**ACTIVITY**
Would you please reproduce all the entries exactly, leaving the pictures out?

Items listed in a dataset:
+---+

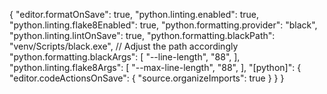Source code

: {
    "editor.formatOnSave": true,
    "python.linting.enabled": true,
    "python.linting.flake8Enabled": true,
    "python.formatting.provider": "black",
    "python.linting.lintOnSave": true,
    "python.formatting.blackPath": "venv/Scripts/black.exe",
    // Adjust the path accordingly
    "python.formatting.blackArgs": [
        "--line-length",
        "88",
    ],
    "python.linting.flake8Args": [
        "--max-line-length",
        "88",
    ],
    "[python]": {
        "editor.codeActionsOnSave": {
            "source.organizeImports": true
        }
    }
}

+---+

**TASK SOLUTION**
Source code

: {
    "editor.formatOnSave": true,
    "python.linting.enabled": true,
    "python.linting.flake8Enabled": true,
    "python.formatting.provider": "black",
    "python.linting.lintOnSave": true,
    "python.formatting.blackPath": "venv/Scripts/black.exe",
    // Adjust the path accordingly
    "python.formatting.blackArgs": [
        "--line-length",
        "88",
    ],
    "python.linting.flake8Args": [
        "--max-line-length",
        "88",
    ],
    "[python]": {
        "editor.codeActionsOnSave": {
            "source.organizeImports": true
        }
    }
}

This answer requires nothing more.